In 2017 we came back to the legislature, again with the guidance of Senator Dembrow, to lead the advocacy for forest practices reform bills. In that session we sought to address the public’s right to have advanced warnings about aerial sprays (SB 892), the right to have their day in court without the risk of owing potentially millions of dollars in attorney fees to timber companies (SB 500), and the right to file a claim of property damage or injury to health (SB 499).

Then in 2019 we presented the case and brought forward the concept to ban aerial sprays in state forests (SB 926).

A tour of Shady Creek Forest, an example of a forest managed with resilient forestry practices in Lane County. Photo by Lisa Arkin.

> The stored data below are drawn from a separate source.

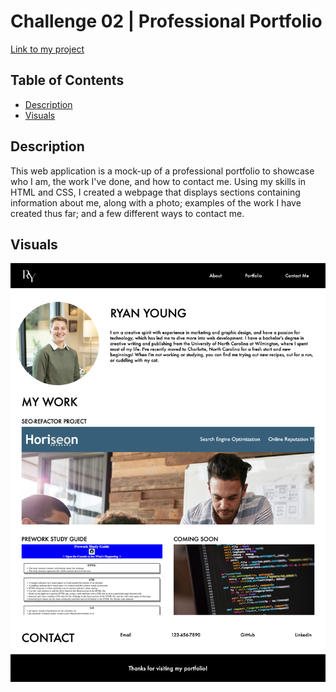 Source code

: # Challenge 02 | Professional Portfolio

[Link to my project](https://ryan-young17.github.io/professional-portfolio/)

## Table of Contents
- [Description](#description)
- [Visuals](#visuals)

## Description
This web application is a mock-up of a professional portfolio to showcase who I am, the work I've done, and how to contact me. Using my skills in HTML and CSS, I created a webpage that displays sections containing information about me, along with a photo; examples of the work I have created thus far; and a few different ways to contact me.

## Visuals

![Screenshot of deployed web application](./assets/images/webscreenshot.png) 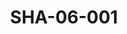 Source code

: ---
pid: SHA-06-001
title: SHA-06-001
language: ar
collection: شرحبيل احمد
original_label: 
rights: شرحبيل احمد
location_of_original: شرحبيل احمد
photographer_or_studio: 
scanned_from: photograph 8.8 by 11.3
_date: '1990'
location: البحرين، المتحف القومي
description: شرحبيل احمد في مؤتمر
additional_notes: 
permission_display: 'yes'
on_server: 'no'
on_website: 'no'
permalink: /photopages/ar/SHA-06-001.html
layout: photo-page
--- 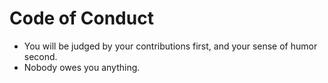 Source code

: # Code of Conduct

* You will be judged by your contributions first, and your sense of humor
  second.
* Nobody owes you anything.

In concert with residents from rural communities reeling from the harm they experience from timber pesticide sprays, Beyond Toxics spearheaded the earliest research, grassroots organizing, video documentaries, Resilient Forestry Tours and legislation - ultimately leading to the recognition of the central importance of spray drift to health of communities  and Oregon’s watersheds. Like tributaries flowing into the mighty river, it is a legacy of work that joins with the impressive efforts of conservation groups like Wild Salmon Center, Oregon Stream Protection Alliance, Oregon Wild and many others.

We’re proud of our legacy of leadership in healthy forests and healthy communities. Today we are also pleased to be working together with a larger coalition of environmental groups to break the proverbial logjam to progress. We have a remarkable opportunity to advance critical first steps towards lasting protections for forest waters and rural communities.

If we remain strong and united, Oregon will finally have a future where forests serve their highest functions as carbon sinks, wildlife habitats, sanctuaries for cool and clear running streams, sustainable logging harvests and places for recreation and reflection. This is all the more reason to believe that the signed agreement between timber and environmentalists will jump-start actions that benefit forests, protect watersheds and modernize Oregon’s approach to timber management.